**Task instructions**
The answer must be an exact copy of every record.

Stored data
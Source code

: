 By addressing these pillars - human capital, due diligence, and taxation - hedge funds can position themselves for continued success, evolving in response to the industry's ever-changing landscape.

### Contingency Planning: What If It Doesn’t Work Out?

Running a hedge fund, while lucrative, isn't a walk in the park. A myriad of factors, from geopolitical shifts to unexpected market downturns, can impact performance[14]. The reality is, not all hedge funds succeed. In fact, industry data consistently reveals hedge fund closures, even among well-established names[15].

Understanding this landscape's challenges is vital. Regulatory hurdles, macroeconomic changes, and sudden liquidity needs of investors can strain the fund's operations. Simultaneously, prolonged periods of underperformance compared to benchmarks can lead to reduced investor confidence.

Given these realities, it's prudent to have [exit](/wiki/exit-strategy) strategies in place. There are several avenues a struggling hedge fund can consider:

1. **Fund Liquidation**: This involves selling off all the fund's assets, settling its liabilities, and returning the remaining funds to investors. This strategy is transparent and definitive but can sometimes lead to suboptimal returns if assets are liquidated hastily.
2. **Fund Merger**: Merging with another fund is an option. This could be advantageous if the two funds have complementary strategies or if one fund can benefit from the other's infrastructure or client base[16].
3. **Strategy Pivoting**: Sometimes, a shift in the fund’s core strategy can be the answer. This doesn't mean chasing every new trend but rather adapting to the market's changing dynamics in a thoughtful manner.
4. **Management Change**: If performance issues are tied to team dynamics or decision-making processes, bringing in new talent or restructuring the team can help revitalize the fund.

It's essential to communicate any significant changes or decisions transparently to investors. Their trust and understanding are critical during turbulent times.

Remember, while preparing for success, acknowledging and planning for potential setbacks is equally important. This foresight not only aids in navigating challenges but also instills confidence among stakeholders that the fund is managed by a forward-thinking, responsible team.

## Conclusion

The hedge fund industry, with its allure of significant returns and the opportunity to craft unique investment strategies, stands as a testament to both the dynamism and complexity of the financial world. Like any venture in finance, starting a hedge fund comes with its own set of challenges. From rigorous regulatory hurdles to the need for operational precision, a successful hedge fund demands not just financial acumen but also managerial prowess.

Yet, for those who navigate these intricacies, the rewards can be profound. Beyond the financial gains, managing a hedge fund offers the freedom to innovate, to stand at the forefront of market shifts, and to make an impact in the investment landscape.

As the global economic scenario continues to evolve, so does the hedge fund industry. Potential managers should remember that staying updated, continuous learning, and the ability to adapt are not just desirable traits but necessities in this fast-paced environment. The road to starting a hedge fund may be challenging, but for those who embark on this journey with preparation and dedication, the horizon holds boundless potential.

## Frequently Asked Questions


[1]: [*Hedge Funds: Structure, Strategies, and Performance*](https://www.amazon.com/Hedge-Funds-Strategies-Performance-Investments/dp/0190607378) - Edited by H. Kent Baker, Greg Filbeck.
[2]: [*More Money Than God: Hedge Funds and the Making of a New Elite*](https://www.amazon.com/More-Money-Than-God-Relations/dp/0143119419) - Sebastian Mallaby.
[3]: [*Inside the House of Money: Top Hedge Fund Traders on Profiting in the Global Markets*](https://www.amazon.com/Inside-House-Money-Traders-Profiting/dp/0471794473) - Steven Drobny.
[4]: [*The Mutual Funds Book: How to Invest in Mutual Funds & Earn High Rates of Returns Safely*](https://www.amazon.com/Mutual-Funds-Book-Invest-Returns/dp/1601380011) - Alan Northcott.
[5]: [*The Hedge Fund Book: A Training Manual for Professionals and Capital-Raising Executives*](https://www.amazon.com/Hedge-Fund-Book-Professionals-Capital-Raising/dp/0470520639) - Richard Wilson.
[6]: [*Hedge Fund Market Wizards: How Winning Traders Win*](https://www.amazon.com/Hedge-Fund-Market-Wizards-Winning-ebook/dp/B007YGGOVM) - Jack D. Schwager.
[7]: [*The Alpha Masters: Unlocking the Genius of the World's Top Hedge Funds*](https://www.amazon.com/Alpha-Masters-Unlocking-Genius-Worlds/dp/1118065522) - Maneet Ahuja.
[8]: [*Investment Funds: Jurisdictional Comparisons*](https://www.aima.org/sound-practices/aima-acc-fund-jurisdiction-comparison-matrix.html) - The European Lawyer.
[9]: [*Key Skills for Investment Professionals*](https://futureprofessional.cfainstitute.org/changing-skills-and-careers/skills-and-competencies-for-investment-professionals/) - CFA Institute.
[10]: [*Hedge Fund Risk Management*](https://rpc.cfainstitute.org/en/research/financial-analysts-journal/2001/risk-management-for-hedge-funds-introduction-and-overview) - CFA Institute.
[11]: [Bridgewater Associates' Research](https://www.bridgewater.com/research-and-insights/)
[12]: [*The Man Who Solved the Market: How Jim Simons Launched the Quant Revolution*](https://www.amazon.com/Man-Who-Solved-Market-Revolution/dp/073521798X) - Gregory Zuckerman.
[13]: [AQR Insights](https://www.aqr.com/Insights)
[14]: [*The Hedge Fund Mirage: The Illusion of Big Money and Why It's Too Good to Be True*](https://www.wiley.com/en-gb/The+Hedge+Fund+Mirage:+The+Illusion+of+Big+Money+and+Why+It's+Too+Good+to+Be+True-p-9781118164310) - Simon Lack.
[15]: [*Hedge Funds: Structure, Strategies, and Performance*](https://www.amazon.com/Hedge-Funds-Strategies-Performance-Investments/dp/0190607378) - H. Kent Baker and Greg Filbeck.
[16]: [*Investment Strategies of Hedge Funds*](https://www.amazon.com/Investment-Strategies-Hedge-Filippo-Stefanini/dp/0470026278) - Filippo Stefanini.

**Response area**
Source code

: By addressing these pillars - human capital, due diligence, and taxation - hedge funds can position themselves for continued success, evolving in response to the industry's ever-changing landscape.

### Contingency Planning: What If It Doesn’t Work Out?

Running a hedge fund, while lucrative, isn't a walk in the park. A myriad of factors, from geopolitical shifts to unexpected market downturns, can impact performance[14]. The reality is, not all hedge funds succeed. In fact, industry data consistently reveals hedge fund closures, even among well-established names[15].

Understanding this landscape's challenges is vital. Regulatory hurdles, macroeconomic changes, and sudden liquidity needs of investors can strain the fund's operations. Simultaneously, prolonged periods of underperformance compared to benchmarks can lead to reduced investor confidence.

Given these realities, it's prudent to have [exit](/wiki/exit-strategy) strategies in place. There are several avenues a struggling hedge fund can consider:

1. **Fund Liquidation**: This involves selling off all the fund's assets, settling its liabilities, and returning the remaining funds to investors. This strategy is transparent and definitive but can sometimes lead to suboptimal returns if assets are liquidated hastily.
2. **Fund Merger**: Merging with another fund is an option. This could be advantageous if the two funds have complementary strategies or if one fund can benefit from the other's infrastructure or client base[16].
3. **Strategy Pivoting**: Sometimes, a shift in the fund’s core strategy can be the answer. This doesn't mean chasing every new trend but rather adapting to the market's changing dynamics in a thoughtful manner.
4. **Management Change**: If performance issues are tied to team dynamics or decision-making processes, bringing in new talent or restructuring the team can help revitalize the fund.

It's essential to communicate any significant changes or decisions transparently to investors. Their trust and understanding are critical during turbulent times.

Remember, while preparing for success, acknowledging and planning for potential setbacks is equally important. This foresight not only aids in navigating challenges but also instills confidence among stakeholders that the fund is managed by a forward-thinking, responsible team.

## Conclusion

The hedge fund industry, with its allure of significant returns and the opportunity to craft unique investment strategies, stands as a testament to both the dynamism and complexity of the financial world. Like any venture in finance, starting a hedge fund comes with its own set of challenges. From rigorous regulatory hurdles to the need for operational precision, a successful hedge fund demands not just financial acumen but also managerial prowess.

Yet, for those who navigate these intricacies, the rewards can be profound. Beyond the financial gains, managing a hedge fund offers the freedom to innovate, to stand at the forefront of market shifts, and to make an impact in the investment landscape.

As the global economic scenario continues to evolve, so does the hedge fund industry. Potential managers should remember that staying updated, continuous learning, and the ability to adapt are not just desirable traits but necessities in this fast-paced environment. The road to starting a hedge fund may be challenging, but for those who embark on this journey with preparation and dedication, the horizon holds boundless potential.

## Frequently Asked Questions


[1]: [*Hedge Funds: Structure, Strategies, and Performance*](https://www.amazon.com/Hedge-Funds-Strategies-Performance-Investments/dp/0190607378) - Edited by H. Kent Baker, Greg Filbeck.
[2]: [*More Money Than God: Hedge Funds and the Making of a New Elite*](https://www.amazon.com/More-Money-Than-God-Relations/dp/0143119419) - Sebastian Mallaby.
[3]: [*Inside the House of Money: Top Hedge Fund Traders on Profiting in the Global Markets*](https://www.amazon.com/Inside-House-Money-Traders-Profiting/dp/0471794473) - Steven Drobny.
[4]: [*The Mutual Funds Book: How to Invest in Mutual Funds & Earn High Rates of Returns Safely*](https://www.amazon.com/Mutual-Funds-Book-Invest-Returns/dp/1601380011) - Alan Northcott.
[5]: [*The Hedge Fund Book: A Training Manual for Professionals and Capital-Raising Executives*](https://www.amazon.com/Hedge-Fund-Book-Professionals-Capital-Raising/dp/0470520639) - Richard Wilson.
[6]: [*Hedge Fund Market Wizards: How Winning Traders Win*](https://www.amazon.com/Hedge-Fund-Market-Wizards-Winning-ebook/dp/B007YGGOVM) - Jack D. Schwager.
[7]: [*The Alpha Masters: Unlocking the Genius of the World's Top Hedge Funds*](https://www.amazon.com/Alpha-Masters-Unlocking-Genius-Worlds/dp/1118065522) - Maneet Ahuja.
[8]: [*Investment Funds: Jurisdictional Comparisons*](https://www.aima.org/sound-practices/aima-acc-fund-jurisdiction-comparison-matrix.html) - The European Lawyer.
[9]: [*Key Skills for Investment Professionals*](https://futureprofessional.cfainstitute.org/changing-skills-and-careers/skills-and-competencies-for-investment-professionals/) - CFA Institute.
[10]: [*Hedge Fund Risk Management*](https://rpc.cfainstitute.org/en/research/financial-analysts-journal/2001/risk-management-for-hedge-funds-introduction-and-overview) - CFA Institute.
[11]: [Bridgewater Associates' Research](https://www.bridgewater.com/research-and-insights/)
[12]: [*The Man Who Solved the Market: How Jim Simons Launched the Quant Revolution*](https://www.amazon.com/Man-Who-Solved-Market-Revolution/dp/073521798X) - Gregory Zuckerman.
[13]: [AQR Insights](https://www.aqr.com/Insights)
[14]: [*The Hedge Fund Mirage: The Illusion of Big Money and Why It's Too Good to Be True*](https://www.wiley.com/en-gb/The+Hedge+Fund+Mirage:+The+Illusion+of+Big+Money+and+Why+It's+Too+Good+to+Be+True-p-9781118164310) - Simon Lack.
[15]: [*Hedge Funds: Structure, Strategies, and Performance*](https://www.amazon.com/Hedge-Funds-Strategies-Performance-Investments/dp/0190607378) - H. Kent Baker and Greg Filbeck.
[16]: [*Investment Strategies of Hedge Funds*](https://www.amazon.com/Investment-Strategies-Hedge-Filippo-Stefanini/dp/0470026278) - Filippo Stefanini.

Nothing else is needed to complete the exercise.